Mas não é hora de falar dos tempos de hoje, é a hora da perda e como o instinto de permanência daquilo que se esvai, a memória se torna peça sólida para termos presente aquilo que não está mais entre nós.
A primeira lembrança vem não de um filme, mas de um ato. Éramos todos alunos da ECA-USP meio angustiados com a pasmaceira que ali vivíamos e resolvemos fazer uma semana de estudos cinematográficos. Carlão, sem nos conhecer e já um cineasta consagrado, aceitou na hora fazer um workshop de direção… de graça.

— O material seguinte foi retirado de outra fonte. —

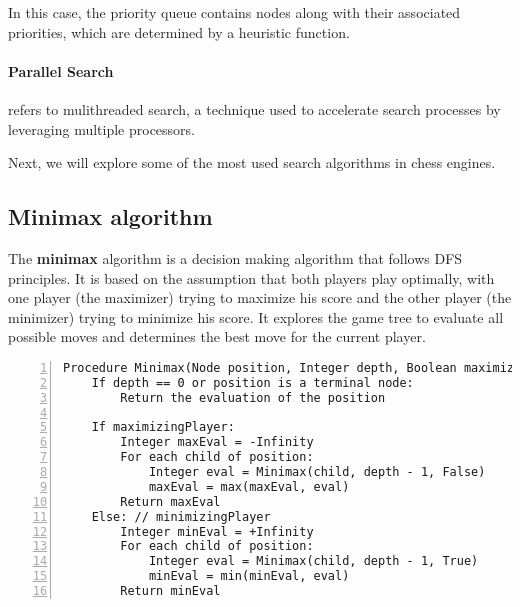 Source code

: In this case, the priority queue contains nodes along with their associated priorities, which are determined by a heuristic function.

\paragraph{Parallel Search} refers to mulithreaded search, a technique used to accelerate search processes by leveraging multiple processors.

\vspace{1em}

\noindent Next, we will explore some of the most used search algorithms in chess engines.

\clearpage

\subsection{Minimax algorithm}

The \textbf{minimax} algorithm is a decision making algorithm that follows DFS principles. It is based on the assumption that both players play optimally, with one player (the maximizer) trying to maximize his score and the other player (the minimizer) trying to minimize his score. It explores the game tree to evaluate all possible moves and determines the best move for the current player.

\begin{lstlisting}[caption={Pseudocode of the Minimax algorithm.}, frame=single, numbers=left, xleftmargin=15pt, breaklines=true]
Procedure Minimax(Node position, Integer depth, Boolean maximizingPlayer):
    If depth == 0 or position is a terminal node:
        Return the evaluation of the position

    If maximizingPlayer:
        Integer maxEval = -Infinity
        For each child of position:
            Integer eval = Minimax(child, depth - 1, False)
            maxEval = max(maxEval, eval)
        Return maxEval
    Else: // minimizingPlayer
        Integer minEval = +Infinity
        For each child of position:
            Integer eval = Minimax(child, depth - 1, True)
            minEval = min(minEval, eval)
        Return minEval
\end{lstlisting}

Uma outra lembrança é como ele sabia, por vias improváveis de seu talento, colocar atores então questionáveis na qualidade dramatúrgica como protagonistas, em papeis cruciais, e tirar um resultado inesperado (para nós, não para ele) deles. É o caso de Beth Faria em “Anjos do Arrabalde” (1986) ou Carlos Alberto Riccelli em “Dois Córregos” (1999).

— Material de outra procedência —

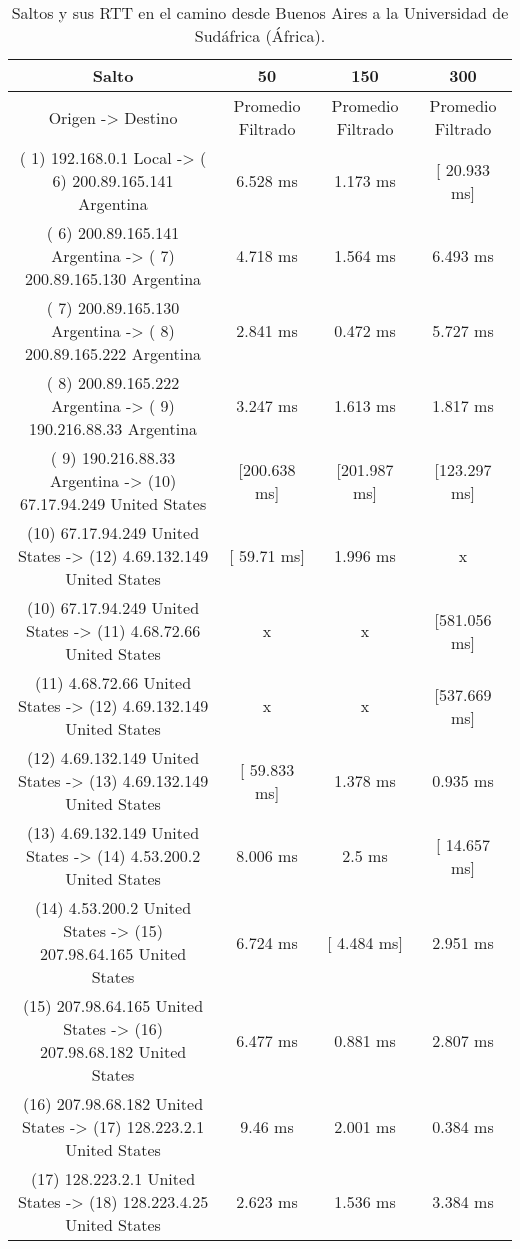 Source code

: \begin{table}[]
\centering
\caption{Saltos y sus RTT en el camino desde Buenos Aires a la Universidad de Sudáfrica (África).}
\begin{tabular}{ | c | c | c | c | }
	\hline 
Salto	& 50	& 150	& 300 \\ \hline
               Origen                ->               Destino               	&Promedio Filtrado&	Promedio Filtrado&	Promedio Filtrado \\ \hline
( 1) 192.168.0.1     Local           -> ( 6) 200.89.165.141  Argentina     & 	     6.528 ms  & 	     1.173 ms   &	  [ 20.933 ms]   \\ \hline
( 6) 200.89.165.141  Argentina       -> ( 7) 200.89.165.130  Argentina     & 	     4.718 ms  & 	     1.564 ms   &	     6.493 ms    \\ \hline
( 7) 200.89.165.130  Argentina       -> ( 8) 200.89.165.222  Argentina     & 	     2.841 ms  & 	     0.472 ms   &	     5.727 ms    \\ \hline
( 8) 200.89.165.222  Argentina       -> ( 9) 190.216.88.33   Argentina     & 	     3.247 ms  & 	     1.613 ms   &	     1.817 ms    \\ \hline
( 9) 190.216.88.33   Argentina       -> (10) 67.17.94.249    United States & 	  [200.638 ms] & 	  [201.987 ms]  &	  [123.297 ms]   \\ \hline
(10) 67.17.94.249    United States   -> (12) 4.69.132.149    United States  &	  [  59.71 ms]  &	     1.996 ms    &     	x \\ \hline
(10) 67.17.94.249    United States   -> (11) 4.68.72.66      United States   &       	x      	 &           x	     &     [581.056 ms]   \\ \hline
(11) 4.68.72.66      United States   -> (12) 4.69.132.149    United States  &	       x        &   	       x	     &     [537.669 ms]   \\ \hline
(12) 4.69.132.149    United States   -> (13) 4.69.132.149    United States & 	  [ 59.833 ms] & 	     1.378 ms   &	     0.935 ms    \\ \hline
(13) 4.69.132.149    United States   -> (14) 4.53.200.2      United States & 	     8.006 ms  & 	       2.5 ms   &	  [ 14.657 ms]   \\ \hline
(14) 4.53.200.2      United States   -> (15) 207.98.64.165   United States & 	     6.724 ms  & 	  [  4.484 ms]  &	     2.951 ms    \\ \hline
(15) 207.98.64.165   United States   -> (16) 207.98.68.182   United States & 	     6.477 ms  & 	     0.881 ms   &	     2.807 ms    \\ \hline
(16) 207.98.68.182   United States   -> (17) 128.223.2.1     United States & 	      9.46 ms  & 	     2.001 ms   &	     0.384 ms    \\ \hline
(17) 128.223.2.1     United States   -> (18) 128.223.4.25    United States & 	     2.623 ms  & 	     1.536 ms   &	     3.384 ms    \\ \hline

\end{tabular}
\end{table}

Por fim, lembro-me de uma longa entrevista que fiz com ele a pedido do jornalista Marcelo Rezende. Carlão me confessou que quando jovem conhecia todos os cinemas de São Paulo e que ia de bicicleta do Jabaquara até o Tatuapé ou a Penha (para quem não mora na capital paulista, eu digo, são grandes distâncias) para ver um filme qualquer, num misto poético de “E.T.” e o “Grande Momento”, clássico de Roberto Santos.
Nestas três memórias pulsam generosidade, seja com o cinema, com os atores e com os desconhecidos.
Era um anarquista, um libertário. As questões da liberdade e da liberdade sexual eram uns dos pontos centrais para ele. A homossexualidade de companheiros da sétima arte, como a de João Silvério Trevisan, eram por ele admirada, como sinal de coragem em um tempo e uma sociedade (ainda) tão conservadora.
Para ele tanto fazia se você era gay, hétero, ou o que quisesse ser, o importante era amar o cinema. E ele o amou! Com generosidade e de forma libertária.